If a random variable $Y$ has expected value zero, then the variance is just $\e[Y^2]$. Then, using Markov's inequality:

\[P(Y^2\ge t^2)\le \frac{\e[Y^2]}{t}=\frac{\mathrm{Var}(Y)}{t^2}\]

Notice that $P(Y^2\ge t^2)$ is the same probability as $P(|Y|\ge t)$ if t is nonnegative. Also substituting how we got Y from X by making the expected value zero, we get the form of Chebyshev's Inequality:

\[P(|X-\e[X]|\ge t)\le \frac{\mathrm{Var}(X)}{t^2},\qquad t\ge0\]

7.3 Multiplicative Chernoff Bounds

Only applicable to the sum of independent Bernoulli variables.

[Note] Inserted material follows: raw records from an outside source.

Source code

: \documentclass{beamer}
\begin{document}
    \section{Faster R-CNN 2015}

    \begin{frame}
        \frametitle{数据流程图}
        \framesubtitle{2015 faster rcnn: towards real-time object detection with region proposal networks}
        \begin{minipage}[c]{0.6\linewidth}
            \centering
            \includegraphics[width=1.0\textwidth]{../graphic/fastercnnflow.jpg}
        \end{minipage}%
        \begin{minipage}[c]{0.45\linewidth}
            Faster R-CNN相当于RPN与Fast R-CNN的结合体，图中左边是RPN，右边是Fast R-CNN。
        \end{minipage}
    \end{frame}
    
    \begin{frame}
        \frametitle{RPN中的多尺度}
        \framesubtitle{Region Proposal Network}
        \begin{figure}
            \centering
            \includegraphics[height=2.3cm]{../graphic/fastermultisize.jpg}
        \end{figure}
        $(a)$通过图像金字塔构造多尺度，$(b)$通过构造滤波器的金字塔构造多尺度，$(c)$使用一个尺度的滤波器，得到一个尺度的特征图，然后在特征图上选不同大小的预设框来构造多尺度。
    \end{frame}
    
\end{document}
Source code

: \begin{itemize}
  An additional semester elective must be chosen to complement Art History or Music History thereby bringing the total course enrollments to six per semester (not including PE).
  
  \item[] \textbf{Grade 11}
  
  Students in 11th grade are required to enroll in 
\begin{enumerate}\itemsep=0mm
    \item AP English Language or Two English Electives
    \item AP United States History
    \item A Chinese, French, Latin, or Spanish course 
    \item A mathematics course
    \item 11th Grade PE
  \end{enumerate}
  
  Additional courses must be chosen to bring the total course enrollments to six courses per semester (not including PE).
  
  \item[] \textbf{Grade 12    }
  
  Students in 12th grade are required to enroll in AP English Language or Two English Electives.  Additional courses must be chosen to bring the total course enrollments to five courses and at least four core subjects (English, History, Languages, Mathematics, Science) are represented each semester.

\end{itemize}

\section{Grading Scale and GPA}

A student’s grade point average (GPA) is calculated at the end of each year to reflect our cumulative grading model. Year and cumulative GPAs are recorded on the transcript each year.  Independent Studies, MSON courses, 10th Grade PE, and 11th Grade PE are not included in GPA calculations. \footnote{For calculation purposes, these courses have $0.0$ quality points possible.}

Note this is not the same as saying it only applicable to binomial variables, because binomial requires that all the Bernoulli variables it is the sum of have the same parameter, but this restriction is not necessary for the Chernoff bounds. Let µ be the mean of the sum and $0\le\sigma\le1$; then $P(\sum X_i\ge (1+\sigma)\mu)\le e^{-\sigma^2\mu/3}$ and $P(\sum X_i\le(1-\sigma)\mu)\le e^{-\sigma^2\mu/2}$ (yes, there is a different denominator in the exponent of the second one)

7.4 Union bound

Okay, this one's pretty lame. Given a whole bunch of events that might be dependent, their OR'd probability (the probability of at least one of them happening) is no greater than the sum of their individual probabilities. Formally,

\[P\left(\bigcup X_i\right)\le\sum P(X_i)\]

This follows from $P(X\cup Y)=P(X)+P(Y)-P(X\cap Y)$.